The state has set aside four days when its seven mass-vaccination sites will only offer first doses appointments for K-12 and early educators and school staff — March 27, April 3, April 10 and April 11.
Massachusetts Teachers Association President Merrie Najimy called the plans for repopulating classrooms “poorly timed,” saying many educators would not be vaccinated by April 5. She reiterated her union’s call for the administration to support local vaccine clinics over the mass sites and to allow first responders to immunize teachers in schools.
A rebuke followed from Baker senior advisor Tim Buckley, who accused the teachers unions of demanding the state “take hundreds of thousands of vaccines away from the sickest, oldest and most vulnerable residents in Massachusetts and divert them to the unions’ members, 95% of which are under age 65.”
Najimy and fellow union heads Beth Kontos and Jessica Tang fired back, calling it “sad, and frankly, reckless that on the one-year anniversary of the COVID-19 pandemic shutting down our state, Governor Charlie Baker is pitting one vulnerable group against another.”
The rising tensions come as legislative budget writers are gearing up to delve into the education spending proposals contained in Baker’s $45.6 billion budget for fiscal 2022 at a Tuesday hearing. On that front, the teachers unions and administration don’t even agree what year it is — Baker’s plan would implement the first year of the school finance law known as the Student Opportunity Act, but groups like the MTA argue that after putting the reforms on hold in fiscal 2021, next year’s budget should have two years’ worth of phased-in new funding to stay on the law’s seven-year schedule.

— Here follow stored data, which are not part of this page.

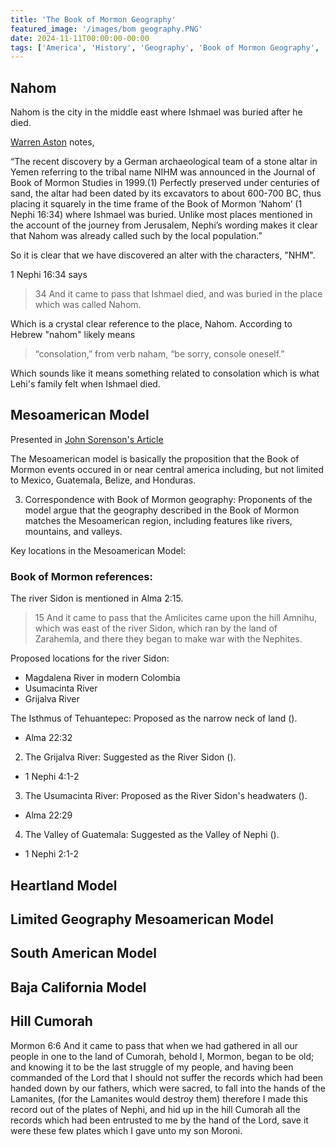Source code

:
 ```yaml
---
title: 'The Book of Mormon Geography'
featured_image: '/images/bom geography.PNG'
date: 2024-11-11T00:00:00-00:00
tags: ['America', 'History', 'Geography', 'Book of Mormon Geography', 'Book of Mormon', 'Mesoamerican Model']
---
```


## Nahom

Nahom is the city in the middle east where Ishmael was buried after he died. 

[Warren Aston](www.lehistrail.com) notes,

“The recent discovery by a German archaeological team of a stone altar in Yemen referring to the tribal name NIHM was announced in the Journal of Book of Mormon Studies in 1999.(1) Perfectly preserved under centuries of sand, the altar had been dated by its excavators to about 600-700 BC, thus placing it squarely in the time frame of the Book of Mormon ‘Nahom’ (1 Nephi 16:34) where Ishmael was buried. Unlike most places mentioned in the account of the journey from Jerusalem, Nephi’s wording makes it clear that Nahom was already called such by the local population.”

So it is clear that we have discovered an alter with the characters, "NHM". 

1 Nephi 16:34 says

> 34 And it came to pass that Ishmael died, and was buried in the place which was called Nahom.

Which is a crystal clear reference to the place, Nahom. According to Hebrew "nahom" likely means 

> “consolation,” from verb naham, “be sorry, console oneself.”

Which sounds like it means something related to consolation which is what Lehi's family felt when Ishmael died. 

## Mesoamerican Model

Presented in [John Sorenson's Article](https://archive.bookofmormoncentral.org/sites/default/files/archive-files/pdf/sorenson/2024-04-18/john_l._sorenson_mormons_map_2000.pdf)

The Mesoamerican model is basically the proposition that the Book of Mormon events occured in or near central america including, but not limited to Mexico, Guatemala, Belize, and Honduras.

3. Correspondence with Book of Mormon geography: Proponents of the model argue that the geography described in the Book of Mormon matches the Mesoamerican region, including features like rivers, mountains, and valleys.

Key locations in the Mesoamerican Model:

### Book of Mormon references:

The river Sidon is mentioned in Alma 2:15.

> 15 And it came to pass that the Amlicites came upon the hill Amnihu, which was east of the river Sidon, which ran by the land of Zarahemla, and there they began to make war with the Nephites.

Proposed locations for the river Sidon:

- Magdalena River in modern Colombia
- Usumacinta River
- Grijalva River

The Isthmus of Tehuantepec: Proposed as the narrow neck of land ().
- Alma 22:32

2. The Grijalva River: Suggested as the River Sidon ().
- 1 Nephi 4:1-2

3. The Usumacinta River: Proposed as the River Sidon's headwaters ().
- Alma 22:29 

4. The Valley of Guatemala: Suggested as the Valley of Nephi ().
- 1 Nephi 2:1-2
    > 

## Heartland Model

## Limited Geography Mesoamerican Model

## South American Model

## Baja California Model

<!-- <img src="image.jpg"> -->
<!-- <h1 id='swag'>pizza</h1> -->


## Hill Cumorah

Mormon 6:6 And it came to pass that when we had gathered in all our people in one to the land of Cumorah, behold I, Mormon, began to be old; and knowing it to be the last struggle of my people, and having been commanded of the Lord that I should not suffer the records which had been handed down by our fathers, which were sacred, to fall into the hands of the Lamanites, (for the Lamanites would destroy them) therefore I made this record out of the plates of Nephi, and hid up in the hill Cumorah all the records which had been entrusted to me by the hand of the Lord, save it were these few plates which I gave unto my son Moroni.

How the House and Senate will handle school aid in their budgets remains to be seen. In the vaccine spat at least, House Speaker Ronald Mariano — who, by the way, has gotten his first dose, as has Spilka, because both are age-eligible — sided with the teachers.
“If the goal is to have our kids back in public school, a time certain should have been picked at the very beginning and we should work toward that,” the former teacher and one-time Quincy School Committee member said on Bloomberg radio. “The administration, in its wisdom, decided to come up with a date certain and then has done little to meet that deadline.”
Wherever teachers ultimately get their shots, once they’ve received both Pfizer or Moderna doses or the one-and-done Johnson & Johnson version, new doors will open up for them 14 days later, as they will for all who are fully vaccinated.
While the virus and its variants are still spreading, new CDC guidance this week said it’s OK for fully vaccinated individuals to gather indoors, without masks or distancing, and for them to similarly visit indoors with unvaccinated members of one other household who are at low risk for COVID-19. And an update to the state’s travel order allows fully vaccinated travelers to skip the quarantine-or-test-negative requirements.
After a very long year, those revisions — combined with a string of sunny days and Biden’s Thursday night forecast that if everyone keeps up their precautions and gets vaccinated when they can, this Fourth of July could “begin to mark our independence from this virus” — are enough to have visions of backyard barbecues dancing in your head.